I am reading in a bunch of CSVs that have stuff like "sales - thousands" in the title and come into R as "sales...thousands". I'd like to use a regular expression (or other simple method) to clean these up.

I can't figure out why this doesn't work:

#mock data
  a <- data.frame(this.is.fine = letters[1:5],
                  this...one...isnt = LETTERS[1:5])

#column names
  colnames(a)
  # [1] "this.is.fine"  "this...one...isnt"
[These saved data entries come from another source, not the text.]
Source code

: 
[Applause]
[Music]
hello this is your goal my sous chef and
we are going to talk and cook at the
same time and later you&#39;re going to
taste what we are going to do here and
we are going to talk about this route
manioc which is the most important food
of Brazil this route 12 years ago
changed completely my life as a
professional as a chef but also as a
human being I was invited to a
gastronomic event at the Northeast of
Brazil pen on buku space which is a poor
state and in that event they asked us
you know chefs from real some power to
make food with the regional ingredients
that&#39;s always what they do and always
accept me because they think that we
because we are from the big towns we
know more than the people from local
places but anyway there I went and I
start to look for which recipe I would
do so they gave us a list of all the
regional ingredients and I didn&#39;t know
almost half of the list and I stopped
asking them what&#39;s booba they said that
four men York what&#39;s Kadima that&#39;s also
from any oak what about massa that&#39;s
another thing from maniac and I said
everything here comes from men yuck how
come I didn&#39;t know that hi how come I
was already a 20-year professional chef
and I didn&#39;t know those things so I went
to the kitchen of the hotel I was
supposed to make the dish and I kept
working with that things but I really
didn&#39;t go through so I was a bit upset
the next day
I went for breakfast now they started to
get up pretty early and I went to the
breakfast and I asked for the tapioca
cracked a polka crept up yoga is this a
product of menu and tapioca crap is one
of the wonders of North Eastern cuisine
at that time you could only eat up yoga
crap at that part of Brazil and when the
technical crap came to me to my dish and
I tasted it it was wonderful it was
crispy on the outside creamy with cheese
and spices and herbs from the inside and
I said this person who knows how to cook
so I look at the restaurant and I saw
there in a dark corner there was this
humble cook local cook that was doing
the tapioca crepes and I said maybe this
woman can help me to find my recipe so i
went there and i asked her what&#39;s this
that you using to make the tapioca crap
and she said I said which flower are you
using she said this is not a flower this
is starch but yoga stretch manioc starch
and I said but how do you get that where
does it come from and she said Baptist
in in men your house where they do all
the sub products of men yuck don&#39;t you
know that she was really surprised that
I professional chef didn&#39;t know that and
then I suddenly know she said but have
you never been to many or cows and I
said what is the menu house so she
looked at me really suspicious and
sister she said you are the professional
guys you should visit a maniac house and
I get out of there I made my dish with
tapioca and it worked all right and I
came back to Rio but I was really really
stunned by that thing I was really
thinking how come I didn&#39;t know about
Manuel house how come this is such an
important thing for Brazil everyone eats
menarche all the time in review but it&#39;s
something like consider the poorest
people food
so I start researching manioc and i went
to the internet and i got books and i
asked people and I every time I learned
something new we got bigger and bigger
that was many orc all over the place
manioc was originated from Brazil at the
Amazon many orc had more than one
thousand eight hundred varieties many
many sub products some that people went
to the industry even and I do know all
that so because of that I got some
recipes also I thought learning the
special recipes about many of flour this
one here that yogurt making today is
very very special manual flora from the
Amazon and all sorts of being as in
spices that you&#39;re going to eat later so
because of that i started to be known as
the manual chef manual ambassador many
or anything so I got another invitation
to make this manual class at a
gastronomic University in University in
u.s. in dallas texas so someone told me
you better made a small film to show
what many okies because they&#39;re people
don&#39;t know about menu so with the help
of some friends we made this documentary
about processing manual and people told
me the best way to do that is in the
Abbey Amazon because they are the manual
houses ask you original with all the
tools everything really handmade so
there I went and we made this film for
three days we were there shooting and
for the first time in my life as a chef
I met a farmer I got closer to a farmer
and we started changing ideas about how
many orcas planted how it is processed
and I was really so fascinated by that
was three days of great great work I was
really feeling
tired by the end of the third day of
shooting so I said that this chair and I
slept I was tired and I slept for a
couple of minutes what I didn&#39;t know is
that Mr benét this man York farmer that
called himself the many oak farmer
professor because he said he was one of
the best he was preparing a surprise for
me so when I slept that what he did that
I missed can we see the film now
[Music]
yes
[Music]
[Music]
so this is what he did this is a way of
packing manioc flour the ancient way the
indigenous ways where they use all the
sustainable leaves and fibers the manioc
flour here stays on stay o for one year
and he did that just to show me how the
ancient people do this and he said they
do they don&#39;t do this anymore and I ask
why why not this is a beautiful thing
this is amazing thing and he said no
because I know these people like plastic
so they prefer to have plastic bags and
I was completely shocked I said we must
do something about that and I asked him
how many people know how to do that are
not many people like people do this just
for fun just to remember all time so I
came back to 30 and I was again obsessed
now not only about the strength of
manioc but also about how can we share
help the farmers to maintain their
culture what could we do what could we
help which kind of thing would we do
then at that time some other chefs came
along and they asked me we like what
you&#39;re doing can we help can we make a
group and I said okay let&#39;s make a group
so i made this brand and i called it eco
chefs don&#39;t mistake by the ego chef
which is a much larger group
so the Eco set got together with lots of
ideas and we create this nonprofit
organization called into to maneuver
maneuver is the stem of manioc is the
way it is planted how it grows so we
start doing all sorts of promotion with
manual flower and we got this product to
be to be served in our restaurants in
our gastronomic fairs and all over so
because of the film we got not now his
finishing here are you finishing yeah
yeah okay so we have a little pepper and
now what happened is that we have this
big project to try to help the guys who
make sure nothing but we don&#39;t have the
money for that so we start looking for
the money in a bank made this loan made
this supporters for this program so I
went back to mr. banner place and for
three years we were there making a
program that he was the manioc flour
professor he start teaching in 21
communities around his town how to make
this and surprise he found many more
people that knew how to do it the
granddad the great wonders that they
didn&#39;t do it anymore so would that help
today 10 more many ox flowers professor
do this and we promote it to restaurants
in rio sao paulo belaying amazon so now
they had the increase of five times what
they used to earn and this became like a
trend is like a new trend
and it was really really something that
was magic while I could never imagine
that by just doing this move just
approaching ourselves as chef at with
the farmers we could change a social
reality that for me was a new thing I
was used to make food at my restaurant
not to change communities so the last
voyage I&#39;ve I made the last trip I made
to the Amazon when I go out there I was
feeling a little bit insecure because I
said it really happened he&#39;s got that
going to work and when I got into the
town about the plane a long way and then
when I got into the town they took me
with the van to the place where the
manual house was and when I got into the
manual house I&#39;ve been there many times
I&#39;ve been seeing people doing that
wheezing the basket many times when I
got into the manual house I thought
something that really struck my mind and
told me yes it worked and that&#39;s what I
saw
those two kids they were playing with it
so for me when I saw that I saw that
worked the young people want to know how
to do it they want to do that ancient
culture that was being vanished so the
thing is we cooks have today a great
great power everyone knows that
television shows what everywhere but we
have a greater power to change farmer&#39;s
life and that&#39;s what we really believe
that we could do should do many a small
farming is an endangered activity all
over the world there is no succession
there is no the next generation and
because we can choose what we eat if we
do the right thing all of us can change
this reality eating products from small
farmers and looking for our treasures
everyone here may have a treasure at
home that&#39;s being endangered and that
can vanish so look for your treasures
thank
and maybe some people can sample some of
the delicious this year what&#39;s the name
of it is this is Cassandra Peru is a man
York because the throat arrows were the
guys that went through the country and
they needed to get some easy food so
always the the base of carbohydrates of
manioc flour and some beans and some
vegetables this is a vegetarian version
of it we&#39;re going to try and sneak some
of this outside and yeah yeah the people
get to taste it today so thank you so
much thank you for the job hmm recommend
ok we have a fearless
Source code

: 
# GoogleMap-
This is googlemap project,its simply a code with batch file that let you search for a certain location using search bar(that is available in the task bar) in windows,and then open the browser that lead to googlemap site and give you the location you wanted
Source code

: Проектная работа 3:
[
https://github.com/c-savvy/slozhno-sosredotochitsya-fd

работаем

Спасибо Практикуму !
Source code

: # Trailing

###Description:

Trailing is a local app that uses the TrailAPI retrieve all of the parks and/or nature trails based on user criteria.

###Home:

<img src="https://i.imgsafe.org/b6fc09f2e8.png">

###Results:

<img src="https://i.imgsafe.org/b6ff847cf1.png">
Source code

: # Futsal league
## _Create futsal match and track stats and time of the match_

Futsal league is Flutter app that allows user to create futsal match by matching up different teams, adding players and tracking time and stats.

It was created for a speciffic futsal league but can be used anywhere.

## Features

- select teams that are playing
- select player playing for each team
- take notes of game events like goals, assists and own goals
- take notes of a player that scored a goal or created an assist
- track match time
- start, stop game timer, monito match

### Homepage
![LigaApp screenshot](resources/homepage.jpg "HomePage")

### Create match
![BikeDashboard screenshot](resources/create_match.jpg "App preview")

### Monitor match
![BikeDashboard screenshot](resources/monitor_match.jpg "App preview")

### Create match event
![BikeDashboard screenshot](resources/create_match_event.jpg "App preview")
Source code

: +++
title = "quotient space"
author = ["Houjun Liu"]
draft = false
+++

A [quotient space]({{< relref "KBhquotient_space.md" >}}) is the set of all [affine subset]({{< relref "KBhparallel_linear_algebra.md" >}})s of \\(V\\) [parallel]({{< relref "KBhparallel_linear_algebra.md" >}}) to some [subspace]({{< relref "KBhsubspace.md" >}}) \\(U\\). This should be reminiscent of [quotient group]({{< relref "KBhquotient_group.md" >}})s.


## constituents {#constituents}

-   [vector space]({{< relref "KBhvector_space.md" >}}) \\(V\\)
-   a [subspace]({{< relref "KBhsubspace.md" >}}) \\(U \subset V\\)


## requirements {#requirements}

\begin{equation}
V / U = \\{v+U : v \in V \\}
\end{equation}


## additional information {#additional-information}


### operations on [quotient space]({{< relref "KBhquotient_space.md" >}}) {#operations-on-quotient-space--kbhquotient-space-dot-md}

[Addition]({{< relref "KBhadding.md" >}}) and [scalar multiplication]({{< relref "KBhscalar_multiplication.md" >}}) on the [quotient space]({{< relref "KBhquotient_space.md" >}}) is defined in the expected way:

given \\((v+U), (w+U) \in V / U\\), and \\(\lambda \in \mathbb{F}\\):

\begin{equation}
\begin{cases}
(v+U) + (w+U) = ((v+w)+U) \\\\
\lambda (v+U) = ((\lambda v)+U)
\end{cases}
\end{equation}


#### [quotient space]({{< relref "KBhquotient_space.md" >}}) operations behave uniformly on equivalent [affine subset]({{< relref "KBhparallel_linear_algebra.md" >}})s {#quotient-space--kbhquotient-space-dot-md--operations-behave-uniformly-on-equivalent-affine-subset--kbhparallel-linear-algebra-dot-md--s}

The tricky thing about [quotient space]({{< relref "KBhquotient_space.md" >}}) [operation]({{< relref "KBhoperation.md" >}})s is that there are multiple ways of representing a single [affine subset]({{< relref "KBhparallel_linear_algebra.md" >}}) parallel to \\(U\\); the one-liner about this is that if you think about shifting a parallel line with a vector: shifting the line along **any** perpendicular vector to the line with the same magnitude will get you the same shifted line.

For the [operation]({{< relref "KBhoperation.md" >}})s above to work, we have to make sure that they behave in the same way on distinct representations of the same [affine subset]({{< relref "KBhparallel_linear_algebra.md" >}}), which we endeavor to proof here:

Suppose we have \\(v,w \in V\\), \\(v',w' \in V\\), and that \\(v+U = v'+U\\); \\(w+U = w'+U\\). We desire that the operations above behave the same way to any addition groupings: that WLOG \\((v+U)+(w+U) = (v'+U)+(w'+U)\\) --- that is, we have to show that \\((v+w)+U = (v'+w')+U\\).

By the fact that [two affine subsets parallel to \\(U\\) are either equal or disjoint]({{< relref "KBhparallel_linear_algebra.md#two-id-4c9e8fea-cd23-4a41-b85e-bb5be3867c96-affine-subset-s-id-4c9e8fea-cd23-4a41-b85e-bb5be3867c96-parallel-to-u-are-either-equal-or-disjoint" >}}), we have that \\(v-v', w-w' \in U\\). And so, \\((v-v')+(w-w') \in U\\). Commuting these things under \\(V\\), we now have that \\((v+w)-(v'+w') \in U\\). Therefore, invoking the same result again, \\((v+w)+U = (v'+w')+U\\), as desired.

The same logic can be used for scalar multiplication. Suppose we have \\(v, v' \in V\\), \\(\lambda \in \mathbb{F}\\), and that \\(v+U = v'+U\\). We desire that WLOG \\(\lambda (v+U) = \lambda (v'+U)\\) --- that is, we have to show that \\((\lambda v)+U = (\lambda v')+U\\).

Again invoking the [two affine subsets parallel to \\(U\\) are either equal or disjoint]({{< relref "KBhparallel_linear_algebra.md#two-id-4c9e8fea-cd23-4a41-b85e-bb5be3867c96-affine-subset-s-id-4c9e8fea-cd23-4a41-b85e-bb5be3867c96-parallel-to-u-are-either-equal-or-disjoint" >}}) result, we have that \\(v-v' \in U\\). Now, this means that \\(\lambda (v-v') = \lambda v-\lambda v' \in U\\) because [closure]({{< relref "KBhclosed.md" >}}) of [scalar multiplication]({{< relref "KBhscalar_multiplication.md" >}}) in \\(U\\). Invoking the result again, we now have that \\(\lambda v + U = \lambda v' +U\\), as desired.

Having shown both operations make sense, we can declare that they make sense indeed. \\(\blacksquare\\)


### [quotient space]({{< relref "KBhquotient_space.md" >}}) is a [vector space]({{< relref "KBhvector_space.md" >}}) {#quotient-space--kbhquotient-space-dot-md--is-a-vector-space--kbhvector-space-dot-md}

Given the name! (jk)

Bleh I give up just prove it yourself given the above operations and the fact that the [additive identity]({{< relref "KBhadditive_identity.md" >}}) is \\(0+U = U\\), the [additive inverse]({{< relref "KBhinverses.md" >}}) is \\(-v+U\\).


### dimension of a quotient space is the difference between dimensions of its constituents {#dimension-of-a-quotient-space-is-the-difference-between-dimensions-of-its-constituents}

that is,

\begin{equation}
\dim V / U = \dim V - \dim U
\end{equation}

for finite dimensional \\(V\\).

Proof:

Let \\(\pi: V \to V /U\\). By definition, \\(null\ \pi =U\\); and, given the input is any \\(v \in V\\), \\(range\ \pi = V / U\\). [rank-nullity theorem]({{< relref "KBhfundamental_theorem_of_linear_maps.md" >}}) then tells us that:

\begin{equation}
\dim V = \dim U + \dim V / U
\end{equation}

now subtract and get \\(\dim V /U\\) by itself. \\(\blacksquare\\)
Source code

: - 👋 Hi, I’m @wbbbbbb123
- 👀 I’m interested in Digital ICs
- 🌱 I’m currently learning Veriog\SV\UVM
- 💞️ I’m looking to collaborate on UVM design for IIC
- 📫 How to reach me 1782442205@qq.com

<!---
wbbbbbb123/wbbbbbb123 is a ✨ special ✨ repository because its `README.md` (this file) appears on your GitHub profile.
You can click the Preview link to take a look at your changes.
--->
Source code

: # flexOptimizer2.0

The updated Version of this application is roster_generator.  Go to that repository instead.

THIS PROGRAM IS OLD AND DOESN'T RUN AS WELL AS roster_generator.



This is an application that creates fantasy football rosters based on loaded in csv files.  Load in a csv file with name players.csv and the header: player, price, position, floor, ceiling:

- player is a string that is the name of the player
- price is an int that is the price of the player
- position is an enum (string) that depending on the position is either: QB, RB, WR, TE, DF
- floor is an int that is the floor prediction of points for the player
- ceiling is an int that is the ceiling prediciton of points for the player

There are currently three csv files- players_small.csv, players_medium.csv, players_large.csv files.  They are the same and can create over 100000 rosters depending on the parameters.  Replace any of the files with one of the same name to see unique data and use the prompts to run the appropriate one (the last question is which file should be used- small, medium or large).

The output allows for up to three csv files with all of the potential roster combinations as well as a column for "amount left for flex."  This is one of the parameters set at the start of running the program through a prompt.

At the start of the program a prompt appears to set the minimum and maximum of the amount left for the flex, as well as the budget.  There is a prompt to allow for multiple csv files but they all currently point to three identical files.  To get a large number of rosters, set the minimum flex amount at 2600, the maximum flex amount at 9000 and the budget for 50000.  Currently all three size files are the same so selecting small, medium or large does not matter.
#function to remove multiple spaces
  colClean <- function(x){
    colnames(x) <- gsub("\\.\\.+", ".", colnames(x))
  }

#run function
  colClean(a)

#names go unaffected
  colnames(a)
  # [1] "this.is.fine"  "this...one...isnt"

but this code does:

#direct change to names
  colnames(a) <- gsub("\\.\\.+", ".", colnames(a))

#new names
  colnames(a)
  # [1] "this.is.fine"  "this.one.isnt"

Note that I'm fine leaving one period between words when that occurs.

Thank you.

Answer

Rajnish Kumar picture Rajnish Kumar · Mar 22, 2017
names(a) <- gsub(x = names(a), pattern = "\\.", replacement = "#")  

you can use gsub function to replace . with another special character like #.